R/generateCAT.R
In gCrisprTools: Suite of Functions for Pooled Crispr Screen QC and Analysis

Documented in ct.CAT

##' @title Compare Two CRISPR Screens via a CAT plot 
##' @description This is a function for comparing the results of two screening experiments. Given two \code{summaryDF}, 
##' the function places them in register with one another, generates a Concordance At The Top (CAT) plot, and returns an 
##' invisible dataframe containing the relevant gene-level signals.
##' 
##' This function is conceptually similar to the `ct.ROC` and `ct.PRC()` functions, but is appropriate when considering 
##' consistency of ranked values rather than an interchangeable set; the most common use case is for comparing primary 
##' and replication screens, where the underlying technology and selection criteria are expected to be highly similar. 

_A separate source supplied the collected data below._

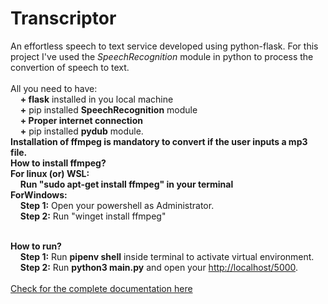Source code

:# Transcriptor
An effortless speech to text service developed using python-flask. 
For this project I've used the <i>SpeechRecognition</i> module in python to process the convertion of speech to text. 
<br>
<br>
All you need to have:
<br>
&nbsp;&nbsp;&nbsp;&nbsp;**+ flask** installed in you local machine
<br>
&nbsp;&nbsp;&nbsp;&nbsp;**+** pip installed **SpeechRecognition** module
<br>
&nbsp;&nbsp;&nbsp;&nbsp;**+ Proper internet connection**
<br>
&nbsp;&nbsp;&nbsp;&nbsp;**+** pip installed **pydub** module. 
<br>
**Installation of ffmpeg is mandatory to convert if the user inputs a mp3 file.** 
<br>
**How to install ffmpeg?**
<br>
**For linux (or) WSL:**
<br>&nbsp;&nbsp;&nbsp;&nbsp;**Run "sudo apt-get install ffmpeg" in your terminal**
<br>**ForWindows:**
<br>&nbsp;&nbsp;&nbsp;&nbsp;**Step 1:** Open your powershell as Administrator.
<br>&nbsp;&nbsp;&nbsp;&nbsp;**Step 2:** Run "winget install ffmpeg"
<br><br>

**How to run?**
<br>&nbsp;&nbsp;&nbsp;&nbsp;**Step 1:** Run **pipenv shell** inside terminal to activate virtual environment.
<br>&nbsp;&nbsp;&nbsp;&nbsp;**Step 2:** Run **python3 main.py** and open your [http://localhost/5000](http://localhost/5000).
<br><br>
[Check for the complete documentation here](TranscriptorReadme/Transcriptor-readme.md)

##' CAT plots are fundamentally about comparing rankings, and so only targets in common between the two provided 
##' screens are considered. If the totality of list overlap is important, consider using `ct.PRC()` or `ct.ROC()`.
##' 
##' Note that ranking statistics in CRISPR screens are (usually) permutation-based, and so some granularity in the 
##' rankings is expected. This function does a little extra work to limit the influence of this granularity and to 
##' ensure that hits are counted as soon as the requisite value of the ranking statistic is reached regardless of 
##' where the target is located within the block of equally-significant hits. Functionally, this means that the 
##' drawn curve is somewhat anticonservative in cases where the target ranks are not well differentiated.  
##'
##' @param df1 A dataframe summarizing the results of the screen, returned by the function \code{\link{ct.generateResults}}. 
##' @param df2 A dataframe summarizing the results of the screen, returned by the function \code{\link{ct.generateResults}}.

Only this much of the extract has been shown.